Colombia exhumes remains of 9,000 victims of paramilitary violence

Colombia exhumes remains of 9,000 victims of paramilitary violence

Colombia exhumes remains of 9,000 victims of paramilitary violence

Colombia has located and exhumed the bodies of 9,000 people killed by far-right paramilitary groups during the country’s decades-long civil war, judicial officials said on May 2.

According to the public prosecutor’s office, the bodies were found in mass graves which were located with the help of former members of the notorious AUC (Colombian Self-Defense Units), a paramilitary group funded by wealthy landowners to fight leftist guerrillas.

Such groups were disbanded between 2003-2006.

“The 9,000 bodies were found and exhumed with information provided by witnesses, members of criminal organizations (who testified within) the framework of the Justice and Peace law,” said Mery Conejo, director of the prosecutor’s transitional justice system.

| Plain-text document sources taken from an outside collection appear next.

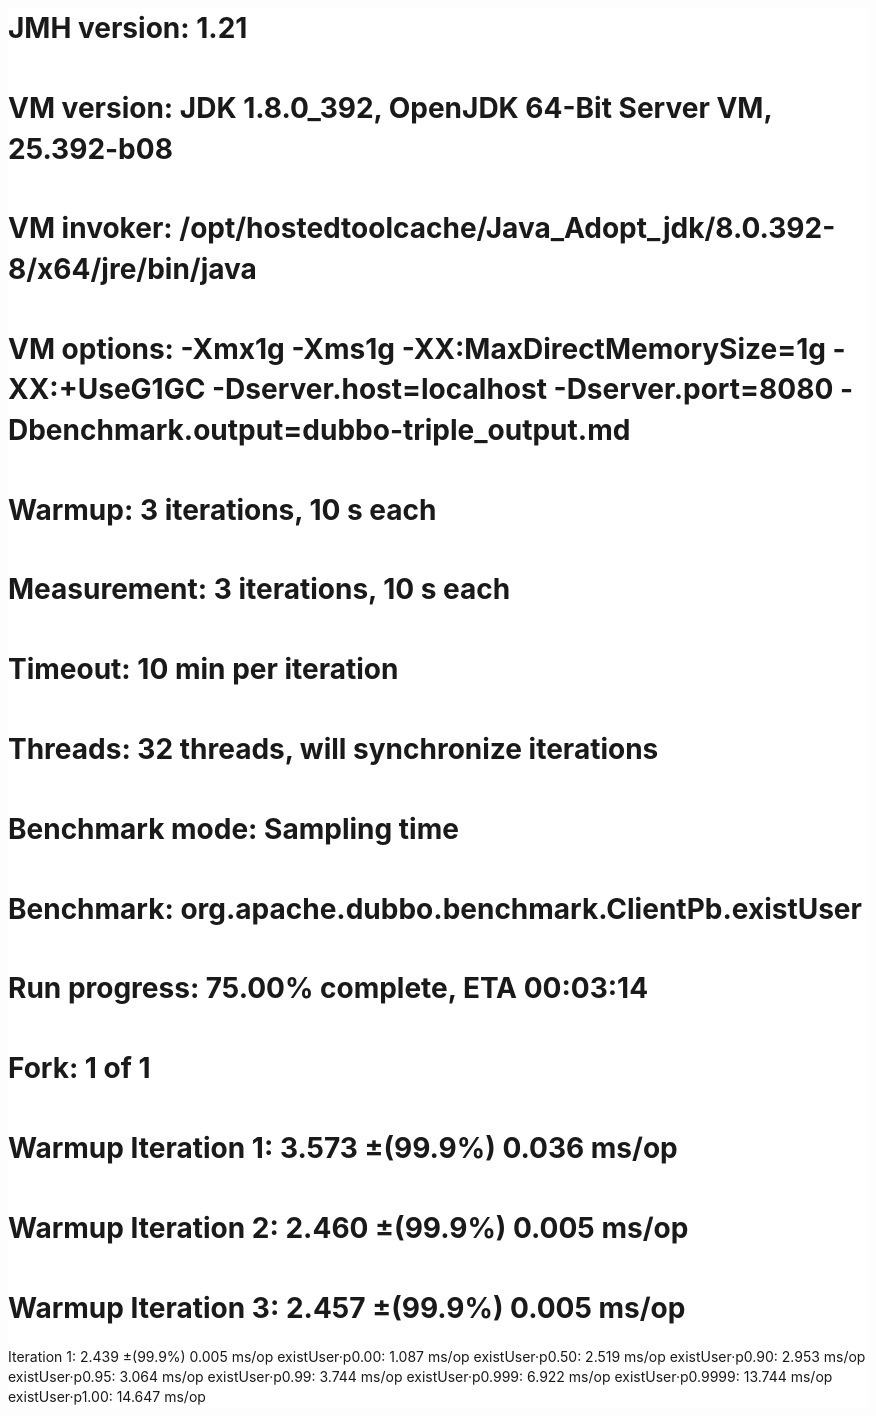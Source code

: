 
# JMH version: 1.21
# VM version: JDK 1.8.0_392, OpenJDK 64-Bit Server VM, 25.392-b08
# VM invoker: /opt/hostedtoolcache/Java_Adopt_jdk/8.0.392-8/x64/jre/bin/java
# VM options: -Xmx1g -Xms1g -XX:MaxDirectMemorySize=1g -XX:+UseG1GC -Dserver.host=localhost -Dserver.port=8080 -Dbenchmark.output=dubbo-triple_output.md
# Warmup: 3 iterations, 10 s each
# Measurement: 3 iterations, 10 s each
# Timeout: 10 min per iteration
# Threads: 32 threads, will synchronize iterations
# Benchmark mode: Sampling time
# Benchmark: org.apache.dubbo.benchmark.ClientPb.existUser

# Run progress: 75.00% complete, ETA 00:03:14
# Fork: 1 of 1
# Warmup Iteration   1: 3.573 ±(99.9%) 0.036 ms/op
# Warmup Iteration   2: 2.460 ±(99.9%) 0.005 ms/op
# Warmup Iteration   3: 2.457 ±(99.9%) 0.005 ms/op
Iteration   1: 2.439 ±(99.9%) 0.005 ms/op
                 existUser·p0.00:   1.087 ms/op
                 existUser·p0.50:   2.519 ms/op
                 existUser·p0.90:   2.953 ms/op
                 existUser·p0.95:   3.064 ms/op
                 existUser·p0.99:   3.744 ms/op
                 existUser·p0.999:  6.922 ms/op
                 existUser·p0.9999: 13.744 ms/op
                 existUser·p1.00:   14.647 ms/op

She said the remains of 4,296 victims had been restored to their families in nine of Colombia’s departments, with most of them from the northeastern region of Antioquia and Magdalena in the north.

The AUC demobilized in 2006 and disarmed its 32,000 members as part of a peace deal reached with the government of then president Alvaro Uribe.

Those confessing under the so-called “justice and peace” law were entitled to a reduction in their sentences, allowing them to serve between five and eight years for their crimes.

Colombia’s five-decade conflict drew in paramilitary groups and state forces in what became a many-sided war fueled by drug trafficking, leaving about 260,000 people dead and seven million displaced.

In 2016, the government of President Juan Manuel Santos reached a historic peace agreement with Colombia’s biggest rebel group, the FARC, which has since transformed itself into a political party.

The deal foresaw the creation of a unit dedicated to the recovery and return of the remains of the missing and disappeared, which official sources say number around 83,000 people.